■ **Task directions**:
Read the data below line by line and state how many lines hold "Browser". Nothing else belongs in the answer.

■ **Plain-text document sources**:
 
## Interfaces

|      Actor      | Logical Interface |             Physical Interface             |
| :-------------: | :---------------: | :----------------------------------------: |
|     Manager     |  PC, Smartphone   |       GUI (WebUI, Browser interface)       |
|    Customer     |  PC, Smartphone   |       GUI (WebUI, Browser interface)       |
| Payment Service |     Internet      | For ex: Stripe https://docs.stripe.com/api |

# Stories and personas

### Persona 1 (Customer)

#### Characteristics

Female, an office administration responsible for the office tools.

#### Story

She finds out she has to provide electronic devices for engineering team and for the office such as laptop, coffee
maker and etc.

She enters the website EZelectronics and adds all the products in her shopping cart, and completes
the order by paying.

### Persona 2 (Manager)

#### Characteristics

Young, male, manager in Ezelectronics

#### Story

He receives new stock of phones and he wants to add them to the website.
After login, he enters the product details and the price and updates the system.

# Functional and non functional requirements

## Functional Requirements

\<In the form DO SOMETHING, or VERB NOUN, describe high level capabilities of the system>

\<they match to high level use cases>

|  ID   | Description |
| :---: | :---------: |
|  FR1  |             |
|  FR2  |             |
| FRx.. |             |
...
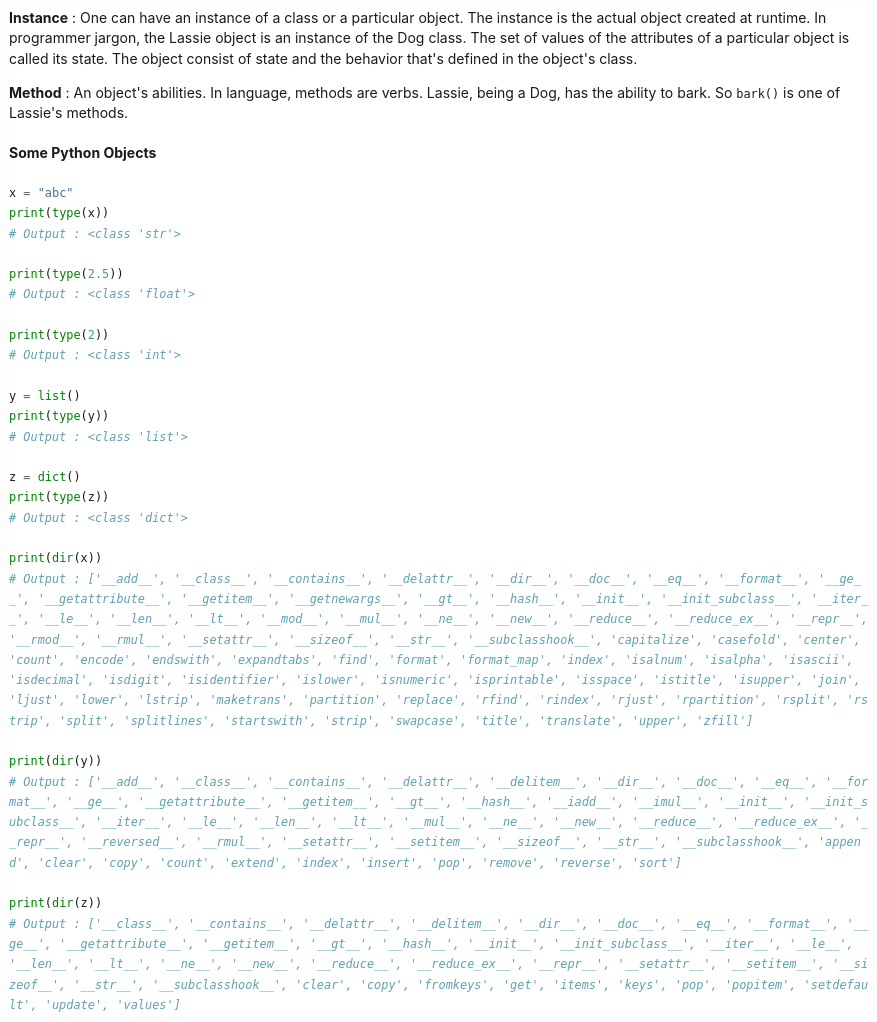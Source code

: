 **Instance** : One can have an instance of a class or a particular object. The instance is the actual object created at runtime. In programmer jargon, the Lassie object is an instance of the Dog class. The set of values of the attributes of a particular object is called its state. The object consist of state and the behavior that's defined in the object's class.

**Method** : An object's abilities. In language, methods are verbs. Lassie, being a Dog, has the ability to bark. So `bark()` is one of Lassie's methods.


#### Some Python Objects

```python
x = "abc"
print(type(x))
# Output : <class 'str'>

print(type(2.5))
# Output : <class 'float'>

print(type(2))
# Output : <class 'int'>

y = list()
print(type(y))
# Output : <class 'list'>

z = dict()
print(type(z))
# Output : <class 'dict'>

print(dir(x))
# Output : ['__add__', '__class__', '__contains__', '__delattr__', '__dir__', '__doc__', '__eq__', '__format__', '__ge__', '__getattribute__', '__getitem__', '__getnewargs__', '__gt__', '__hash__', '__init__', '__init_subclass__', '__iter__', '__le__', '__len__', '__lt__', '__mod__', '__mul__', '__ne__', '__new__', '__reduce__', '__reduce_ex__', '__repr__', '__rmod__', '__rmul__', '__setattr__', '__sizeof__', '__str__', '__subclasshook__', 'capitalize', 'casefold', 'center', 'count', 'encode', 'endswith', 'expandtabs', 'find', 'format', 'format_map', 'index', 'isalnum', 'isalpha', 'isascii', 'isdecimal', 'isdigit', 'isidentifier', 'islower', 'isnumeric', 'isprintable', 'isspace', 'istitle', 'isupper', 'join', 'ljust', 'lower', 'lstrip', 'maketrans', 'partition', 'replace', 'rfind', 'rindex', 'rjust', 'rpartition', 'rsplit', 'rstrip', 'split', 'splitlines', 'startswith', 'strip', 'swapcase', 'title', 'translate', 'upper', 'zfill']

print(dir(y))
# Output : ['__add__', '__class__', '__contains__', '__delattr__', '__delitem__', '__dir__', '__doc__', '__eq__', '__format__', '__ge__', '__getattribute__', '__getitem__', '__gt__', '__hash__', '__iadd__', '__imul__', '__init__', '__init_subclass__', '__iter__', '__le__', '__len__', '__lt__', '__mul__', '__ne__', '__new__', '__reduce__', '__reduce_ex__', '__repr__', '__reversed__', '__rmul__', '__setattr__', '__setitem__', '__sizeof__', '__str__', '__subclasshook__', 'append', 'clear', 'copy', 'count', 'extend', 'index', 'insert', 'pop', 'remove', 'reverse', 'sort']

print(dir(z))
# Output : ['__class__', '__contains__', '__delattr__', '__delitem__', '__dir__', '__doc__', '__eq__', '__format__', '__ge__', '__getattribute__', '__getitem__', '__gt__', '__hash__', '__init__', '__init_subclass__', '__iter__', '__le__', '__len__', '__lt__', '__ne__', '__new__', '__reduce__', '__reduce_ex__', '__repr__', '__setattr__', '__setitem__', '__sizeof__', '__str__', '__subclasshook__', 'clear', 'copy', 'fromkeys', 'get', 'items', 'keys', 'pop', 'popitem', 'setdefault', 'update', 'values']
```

■ **Exercise answer**:
2